The Agency acted within its jurisdiction
34. As
such, the Applicants misconstrue the authority of the Agency in their
submissions. The Agency's decision not to make a recommendation to the Minister
is not a usurpation of the Minister's authority. Instead, it is the result
of a reasonable interpretation of its mandate to provide assistance and advice
to the Minister pursuant to the provisions of CEAA 2012.
35. In
conducting its own review on whether a review panel may be warranted, the
Agency is acting according to its mandate to assist the Minister in her role
under the Act. In effect, the Agency applies its judgment in order to present
only those projects to the Minister which, in the Agency's expert opinion, have
a reasonable basis to proceed to a review panel. This is a matter of assistance
and advice to the Minister.
36. Effectively,
the Applicants are seeking to have the Court require the Agency to place before
the Minister an analysis of every designated project for which a federal
environmental assessment is required. In this scenario, only then could the
Minister exercise her discretion. Aside from being unwieldy, such a process
would needlessly limit the Agency's statutory mandate to assist and aid the
Minister in her workload. It would also be based on the erroneous premise that
the Minister is legally required to make a formal determination under s. 38 for
every designated project for which an EA is required. As above, CEAA, 2012
provides that an EA by the Agency simply continues as such in the absence of a
decision to refer.
[Emphasis added] [Citations deleted]
(Memorandum of Fact and Law of the
Respondent Minister (RM), paras. 31 to 36)
[15]
Thus, Counsel for the Minister argued that, not
referring the matter to a review panel was reasonably open to the Minister, and
the Agency’s advice was not a usurpation of the Minister’s authority to so
decide.
[16]
However, during the first day of hearing of the
present Application on April 11, 2017, after an exchange of argument, Counsel
for the Applicants and the Minister had to agree that the Minister did not make
a decision as asserted by the Applicants’ Notice of Application. This
conclusion was reached upon inspection in open Court of the October 5, 2016 reply
to the Applicants’ Rule 318 request for a certified copy of the decision-making
material in the Minister’s possession:
I certify that the Minister did not make a
decision not to refer the Project to a review panel and, as such, there is no
material which would fall within the Applicants’ request.

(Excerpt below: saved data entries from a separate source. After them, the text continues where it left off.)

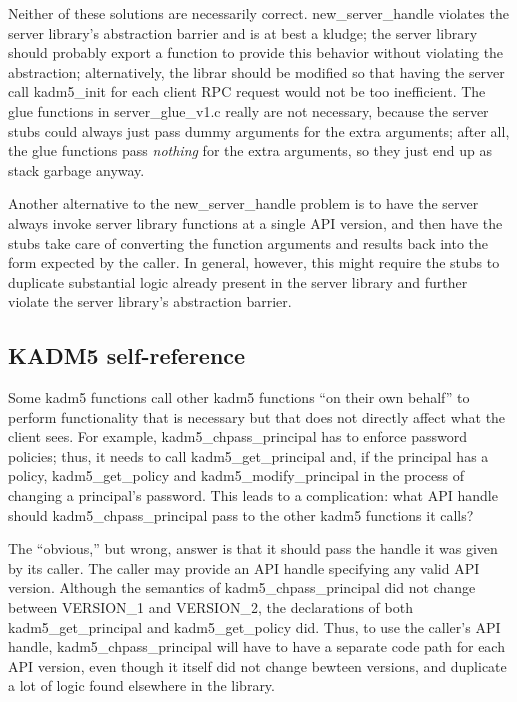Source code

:Neither of these solutions are necessarily correct.  new_server_handle
violates the server library's abstraction barrier and is at best a
kludge; the server library should probably export a function to
provide this behavior without violating the abstraction;
alternatively, the librar should be modified so that having the server
call kadm5_init for each client RPC request would not be too
inefficient.  The glue functions in server_glue_v1.c really are not
necessary, because the server stubs could always just pass dummy
arguments for the extra arguments; after all, the glue functions pass
{\it nothing} for the extra arguments, so they just end up as stack
garbage anyway.

Another alternative to the new_server_handle problem is to have the
server always invoke server library functions at a single API version,
and then have the stubs take care of converting the function arguments
and results back into the form expected by the caller.  In general,
however, this might require the stubs to duplicate substantial logic
already present in the server library and further violate the server
library's abstraction barrier.

\subsection{KADM5 self-reference}

Some kadm5 functions call other kadm5 functions ``on their own
behalf'' to perform functionality that is necessary but that does not
directly affect what the client sees.  For example,
kadm5_chpass_principal has to enforce password policies; thus, it
needs to call kadm5_get_principal and, if the principal has a policy,
kadm5_get_policy and kadm5_modify_principal in the process of changing
a principal's password.  This leads to a complication: what API handle
should kadm5_chpass_principal pass to the other kadm5 functions it
calls?

The ``obvious,'' but wrong, answer is that it should pass the handle
it was given by its caller.  The caller may provide an API handle
specifying any valid API version.  Although the semantics of
kadm5_chpass_principal did not change between VERSION_1 and VERSION_2,
the declarations of both kadm5_get_principal and kadm5_get_policy
did.  Thus, to use the caller's API handle, kadm5_chpass_principal
will have to have a separate code path for each API version, even
though it itself did not change bewteen versions, and duplicate a lot
of logic found elsewhere in the library.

Heather Smith, Vice-President Operation of
the Canadian Environmental Assessment Agency agreed with a recommendation of a
project screening committee within the Agency that the Project required a
federal assessment but which did not contain a recommendation that the matter
be referred to a review panel. I certify that all the attached materials
following were before Ms. Smith in making her decision.
(Rule 318 Certified Record, October 5, 2016,
appending the Memorandum to Vice President and the Project Description)
[17]
Counsel for the Minister made the following
statement:
My position is this, sir. Because of the
structure of section 38 of CEAA 2012 which makes the matter entirely
discretionary, coupled with the fact that the Act in section 21 also
provides that in default of a decision to refer that the matter proceeds to
environmental assessment by the Agency…it is the Attorney General’s position on
behalf of the Minister that the Minister did not make a decision, it is rather
by operation of law that the matter proceeded to environmental assessment by
the Agency.
(13:25:50 of the Recording of the Hearing,
April 11, 2017)
[18]
Accordingly, the hearing of the Application was
adjourned to allow Counsel for the Applicants to consider an amendment to the
Notice of Application.
[19]
In the result, the Notice of Application was
further amended as of April 20, 2017 naming the Agency as the decision-maker
of a decision to not recommend that the Minister refer the Project to a review
panel (Decision). Ms. Smith is identified as the person who made the
Decision on or about June 23, 2016 (para. 9). The hearing of the present
Application continued on May 5, 2017.
[20]
As it turns out, Counsel for the Applicants’
arguments that the Agency usurped the Minister’s authority advanced prior to
the April 20th amendment were still very much alive having named the
Agency as the decision-maker; the Agency’s decision is the final decision with
respect to the referral of the Assessment to a review panel (Applicants’
Supplemental Submissions, para. 9). However, the April 20th amendment
caused Counsel for the Minister to make a course change. Submissions in a new
direction are as follows:
Amendment to style of cause
5. The
Minister requests that the style of cause be amended to name the Attorney
General of Canada in her place.
6. Following
the amendments to the Notice of Application, the alleged decision of the
Minister is no longer under review. She is no longer, if she ever was, a party
directly affected by this application. Pursuant to the provisions of Rule
303(2), the proper federal respondent is the Attorney General of Canada.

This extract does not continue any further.